Records excerpted from a collection:
[Start of Attachment]
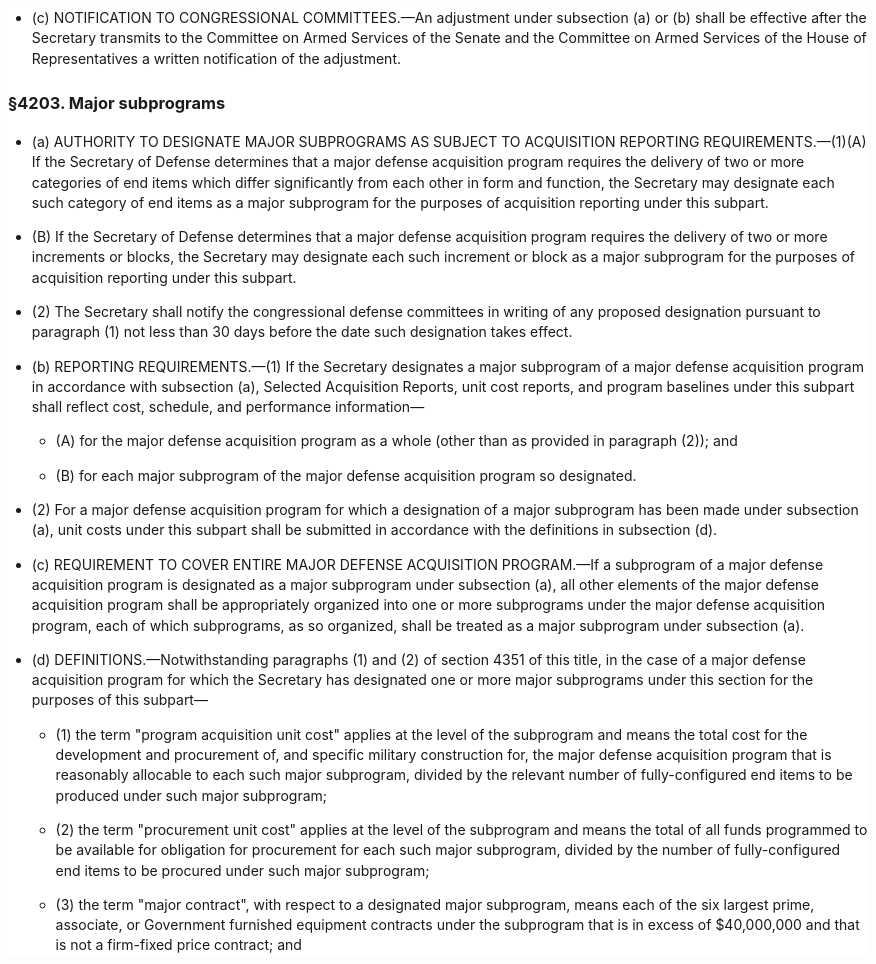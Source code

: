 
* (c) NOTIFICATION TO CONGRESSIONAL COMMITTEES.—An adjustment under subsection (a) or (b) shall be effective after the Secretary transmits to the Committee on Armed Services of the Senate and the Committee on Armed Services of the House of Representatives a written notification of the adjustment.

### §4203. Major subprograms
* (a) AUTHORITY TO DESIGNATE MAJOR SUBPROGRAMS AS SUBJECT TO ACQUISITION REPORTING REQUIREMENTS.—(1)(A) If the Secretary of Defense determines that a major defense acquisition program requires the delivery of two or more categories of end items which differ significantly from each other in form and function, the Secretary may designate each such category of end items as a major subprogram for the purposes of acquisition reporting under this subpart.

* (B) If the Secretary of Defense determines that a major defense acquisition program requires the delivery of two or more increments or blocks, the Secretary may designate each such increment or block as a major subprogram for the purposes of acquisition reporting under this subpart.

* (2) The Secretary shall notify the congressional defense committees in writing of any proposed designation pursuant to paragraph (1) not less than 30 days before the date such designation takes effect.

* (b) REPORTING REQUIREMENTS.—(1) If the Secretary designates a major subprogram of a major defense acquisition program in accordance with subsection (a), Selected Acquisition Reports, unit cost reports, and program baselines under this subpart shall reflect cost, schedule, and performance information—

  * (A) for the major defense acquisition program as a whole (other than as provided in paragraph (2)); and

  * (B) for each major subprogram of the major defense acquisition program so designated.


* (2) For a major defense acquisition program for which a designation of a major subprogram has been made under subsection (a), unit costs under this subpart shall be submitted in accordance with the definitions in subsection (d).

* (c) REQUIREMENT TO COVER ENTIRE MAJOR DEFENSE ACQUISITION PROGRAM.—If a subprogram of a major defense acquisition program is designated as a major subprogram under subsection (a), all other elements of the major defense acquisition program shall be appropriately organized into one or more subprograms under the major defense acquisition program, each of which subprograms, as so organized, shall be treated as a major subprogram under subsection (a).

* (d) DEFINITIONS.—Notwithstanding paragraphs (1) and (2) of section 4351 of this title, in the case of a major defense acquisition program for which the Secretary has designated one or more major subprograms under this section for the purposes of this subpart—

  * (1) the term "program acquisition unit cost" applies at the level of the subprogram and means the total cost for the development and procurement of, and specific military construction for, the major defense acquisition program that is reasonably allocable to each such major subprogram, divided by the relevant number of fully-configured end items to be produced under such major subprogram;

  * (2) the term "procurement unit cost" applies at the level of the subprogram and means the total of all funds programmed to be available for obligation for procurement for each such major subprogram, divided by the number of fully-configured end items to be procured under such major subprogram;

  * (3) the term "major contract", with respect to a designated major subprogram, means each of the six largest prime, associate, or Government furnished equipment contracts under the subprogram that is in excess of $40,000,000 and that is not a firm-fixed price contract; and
[End of Attachment]
→ **WHAT TO PRODUCE**: Scan the data above, find each line with "than", and copy it.

→ **RESULT**:
* (2) The Secretary shall notify the congressional defense committees in writing of any proposed designation pursuant to paragraph (1) not less than 30 days before the date such designation takes effect.
  * (A) for the major defense acquisition program as a whole (other than as provided in paragraph (2)); and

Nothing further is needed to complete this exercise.